TASK DESCRIPTION: Scan the data below and copy each line where "cart" occurs.
Top of SOURCE MATERIAL
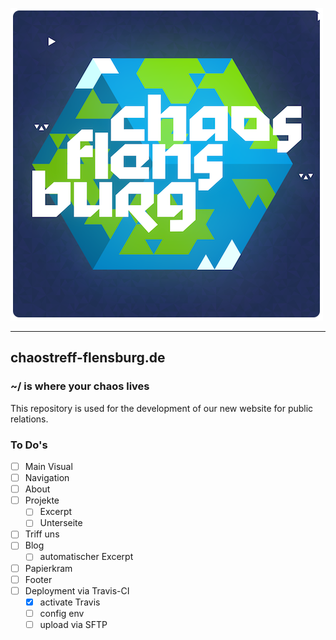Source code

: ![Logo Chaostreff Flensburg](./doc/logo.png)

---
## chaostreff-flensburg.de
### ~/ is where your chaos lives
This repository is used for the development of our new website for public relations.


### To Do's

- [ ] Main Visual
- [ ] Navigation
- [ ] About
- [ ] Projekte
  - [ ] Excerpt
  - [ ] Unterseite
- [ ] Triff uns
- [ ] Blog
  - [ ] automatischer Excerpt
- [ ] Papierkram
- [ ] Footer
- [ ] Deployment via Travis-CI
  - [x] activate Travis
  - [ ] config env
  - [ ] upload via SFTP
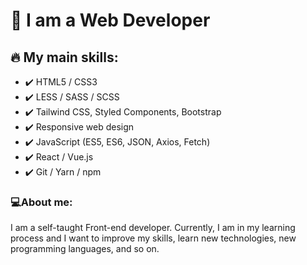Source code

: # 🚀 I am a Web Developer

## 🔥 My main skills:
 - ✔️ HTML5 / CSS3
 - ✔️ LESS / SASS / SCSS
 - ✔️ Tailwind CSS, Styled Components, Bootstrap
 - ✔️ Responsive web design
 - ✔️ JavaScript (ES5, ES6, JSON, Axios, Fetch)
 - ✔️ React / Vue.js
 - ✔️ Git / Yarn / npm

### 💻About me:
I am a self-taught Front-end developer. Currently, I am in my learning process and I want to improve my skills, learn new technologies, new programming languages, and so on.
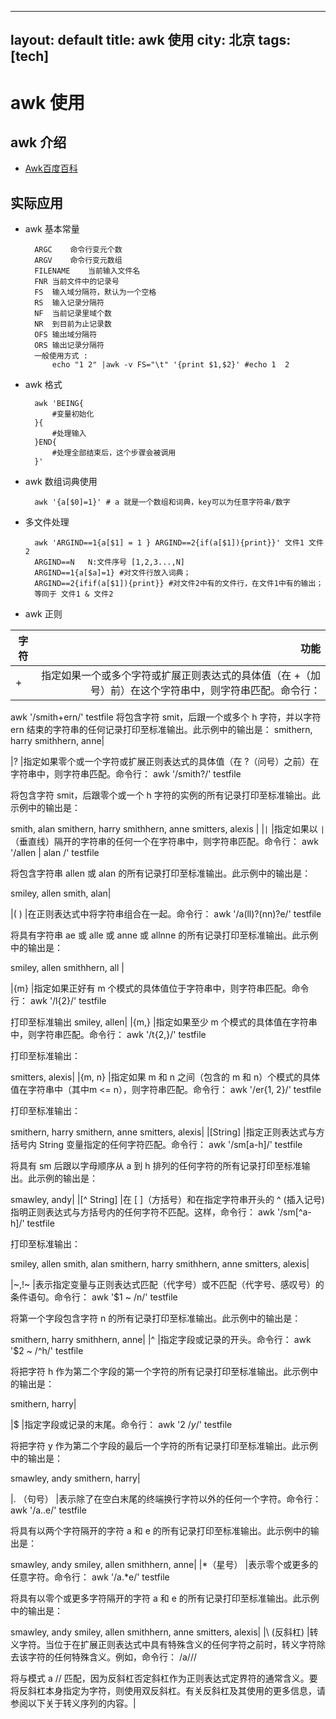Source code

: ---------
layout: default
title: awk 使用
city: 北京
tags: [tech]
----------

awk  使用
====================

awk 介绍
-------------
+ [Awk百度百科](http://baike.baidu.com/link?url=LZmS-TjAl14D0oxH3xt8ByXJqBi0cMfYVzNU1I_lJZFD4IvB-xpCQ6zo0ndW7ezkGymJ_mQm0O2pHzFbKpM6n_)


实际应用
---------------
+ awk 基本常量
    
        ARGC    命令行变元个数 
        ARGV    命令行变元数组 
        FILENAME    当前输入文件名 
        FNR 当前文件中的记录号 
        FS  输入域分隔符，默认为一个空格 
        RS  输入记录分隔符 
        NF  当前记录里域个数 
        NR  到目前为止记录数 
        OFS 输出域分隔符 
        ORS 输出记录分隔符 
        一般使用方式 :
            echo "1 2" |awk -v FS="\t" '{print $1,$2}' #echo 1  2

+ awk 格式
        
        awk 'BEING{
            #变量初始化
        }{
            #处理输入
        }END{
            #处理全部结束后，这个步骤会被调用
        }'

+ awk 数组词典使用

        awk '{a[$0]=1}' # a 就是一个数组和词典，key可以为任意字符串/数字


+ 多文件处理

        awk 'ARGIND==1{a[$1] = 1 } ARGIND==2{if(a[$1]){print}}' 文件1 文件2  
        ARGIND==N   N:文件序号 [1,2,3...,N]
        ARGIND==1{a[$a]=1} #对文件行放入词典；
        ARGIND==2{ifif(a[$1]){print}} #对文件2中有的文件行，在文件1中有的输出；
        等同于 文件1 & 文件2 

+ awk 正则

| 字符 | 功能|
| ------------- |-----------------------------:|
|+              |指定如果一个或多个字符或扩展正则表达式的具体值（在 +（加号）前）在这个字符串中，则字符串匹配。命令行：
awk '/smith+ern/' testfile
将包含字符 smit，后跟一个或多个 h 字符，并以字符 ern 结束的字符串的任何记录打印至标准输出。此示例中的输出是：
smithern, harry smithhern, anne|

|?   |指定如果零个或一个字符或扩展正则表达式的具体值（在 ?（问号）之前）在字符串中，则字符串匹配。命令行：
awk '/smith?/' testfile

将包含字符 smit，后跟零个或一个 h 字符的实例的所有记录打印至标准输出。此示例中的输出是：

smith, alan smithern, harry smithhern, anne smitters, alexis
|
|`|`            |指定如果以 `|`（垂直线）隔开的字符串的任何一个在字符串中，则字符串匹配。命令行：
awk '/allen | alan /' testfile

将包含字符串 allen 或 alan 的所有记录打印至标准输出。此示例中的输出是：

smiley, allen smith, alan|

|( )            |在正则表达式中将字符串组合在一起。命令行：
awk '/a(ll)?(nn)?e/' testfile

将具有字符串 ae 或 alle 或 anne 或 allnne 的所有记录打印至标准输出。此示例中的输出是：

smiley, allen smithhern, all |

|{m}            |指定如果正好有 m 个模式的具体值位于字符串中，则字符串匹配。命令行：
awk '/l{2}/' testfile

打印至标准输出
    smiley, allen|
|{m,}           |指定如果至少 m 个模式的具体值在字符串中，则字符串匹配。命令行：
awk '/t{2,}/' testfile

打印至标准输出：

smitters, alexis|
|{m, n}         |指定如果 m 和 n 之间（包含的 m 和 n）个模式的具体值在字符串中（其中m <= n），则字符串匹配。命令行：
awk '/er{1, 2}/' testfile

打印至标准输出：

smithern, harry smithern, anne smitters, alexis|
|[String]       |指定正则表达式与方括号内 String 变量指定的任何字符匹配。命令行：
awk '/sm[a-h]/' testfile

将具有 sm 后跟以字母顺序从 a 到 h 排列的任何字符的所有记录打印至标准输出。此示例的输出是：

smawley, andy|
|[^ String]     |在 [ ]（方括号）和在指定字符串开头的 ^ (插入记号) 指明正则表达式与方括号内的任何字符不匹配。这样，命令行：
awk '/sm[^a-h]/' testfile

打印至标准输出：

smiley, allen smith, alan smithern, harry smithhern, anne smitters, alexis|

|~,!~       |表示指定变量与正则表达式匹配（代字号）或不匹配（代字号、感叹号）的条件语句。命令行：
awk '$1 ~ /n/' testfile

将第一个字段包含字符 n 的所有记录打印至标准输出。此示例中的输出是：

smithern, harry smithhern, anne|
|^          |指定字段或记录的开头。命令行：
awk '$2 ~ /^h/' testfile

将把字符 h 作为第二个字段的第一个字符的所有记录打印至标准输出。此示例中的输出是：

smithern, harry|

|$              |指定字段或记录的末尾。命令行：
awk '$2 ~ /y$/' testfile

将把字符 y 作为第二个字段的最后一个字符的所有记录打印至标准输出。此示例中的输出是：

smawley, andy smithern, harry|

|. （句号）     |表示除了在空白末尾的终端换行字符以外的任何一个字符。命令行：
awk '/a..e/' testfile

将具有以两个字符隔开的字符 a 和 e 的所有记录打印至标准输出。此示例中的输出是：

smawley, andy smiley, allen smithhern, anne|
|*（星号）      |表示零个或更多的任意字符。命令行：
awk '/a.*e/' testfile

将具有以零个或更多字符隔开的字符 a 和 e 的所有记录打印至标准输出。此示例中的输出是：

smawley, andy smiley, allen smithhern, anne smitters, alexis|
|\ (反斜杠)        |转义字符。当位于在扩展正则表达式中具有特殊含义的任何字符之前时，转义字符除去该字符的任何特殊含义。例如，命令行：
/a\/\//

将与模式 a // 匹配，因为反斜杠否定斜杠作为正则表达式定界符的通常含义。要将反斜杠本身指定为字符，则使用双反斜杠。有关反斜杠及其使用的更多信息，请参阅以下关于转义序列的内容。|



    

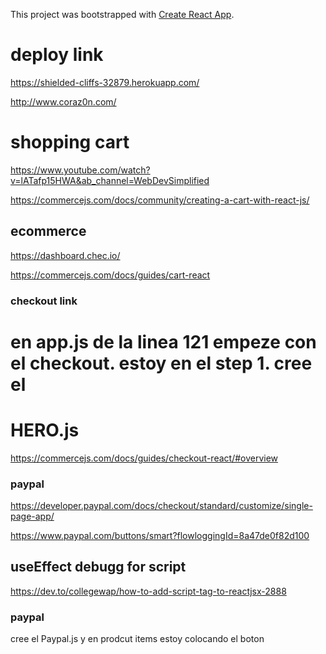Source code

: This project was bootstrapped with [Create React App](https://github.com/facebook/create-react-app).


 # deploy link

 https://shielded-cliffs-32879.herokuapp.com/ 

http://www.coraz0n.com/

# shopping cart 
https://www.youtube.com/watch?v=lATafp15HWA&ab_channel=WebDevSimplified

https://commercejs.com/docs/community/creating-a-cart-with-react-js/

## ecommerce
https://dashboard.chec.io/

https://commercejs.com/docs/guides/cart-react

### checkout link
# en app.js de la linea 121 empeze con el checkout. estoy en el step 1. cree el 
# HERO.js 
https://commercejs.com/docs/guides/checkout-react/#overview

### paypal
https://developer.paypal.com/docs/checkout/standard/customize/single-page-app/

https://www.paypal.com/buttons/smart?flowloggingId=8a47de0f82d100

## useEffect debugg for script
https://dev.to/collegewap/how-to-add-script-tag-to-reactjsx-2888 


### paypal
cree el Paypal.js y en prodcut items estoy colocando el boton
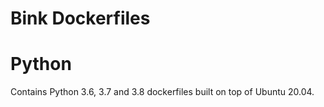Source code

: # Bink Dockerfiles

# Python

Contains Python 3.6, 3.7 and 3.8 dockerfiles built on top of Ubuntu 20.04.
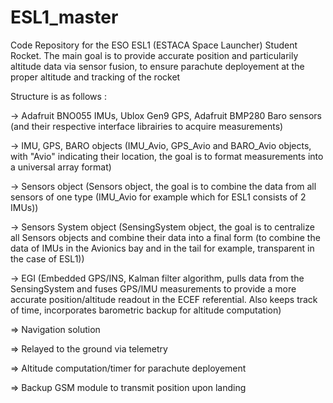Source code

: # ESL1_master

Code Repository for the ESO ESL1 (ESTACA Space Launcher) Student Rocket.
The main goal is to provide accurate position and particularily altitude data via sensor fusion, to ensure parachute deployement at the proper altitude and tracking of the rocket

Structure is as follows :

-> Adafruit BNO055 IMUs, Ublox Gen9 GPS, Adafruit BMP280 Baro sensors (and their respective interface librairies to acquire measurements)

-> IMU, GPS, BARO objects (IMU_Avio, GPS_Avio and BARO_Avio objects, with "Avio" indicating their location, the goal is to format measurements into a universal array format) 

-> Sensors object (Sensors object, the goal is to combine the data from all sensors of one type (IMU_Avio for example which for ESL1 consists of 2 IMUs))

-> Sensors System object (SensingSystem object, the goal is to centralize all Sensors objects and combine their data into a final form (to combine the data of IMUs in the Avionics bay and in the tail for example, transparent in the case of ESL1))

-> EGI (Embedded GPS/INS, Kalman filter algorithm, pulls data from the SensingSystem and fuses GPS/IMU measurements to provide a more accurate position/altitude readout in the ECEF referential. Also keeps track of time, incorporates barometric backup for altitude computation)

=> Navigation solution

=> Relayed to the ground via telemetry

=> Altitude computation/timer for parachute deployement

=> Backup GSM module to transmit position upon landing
Bottom of SOURCE MATERIAL
YOUR SOLUTION:
# shopping cart 
https://commercejs.com/docs/community/creating-a-cart-with-react-js/
https://commercejs.com/docs/guides/cart-react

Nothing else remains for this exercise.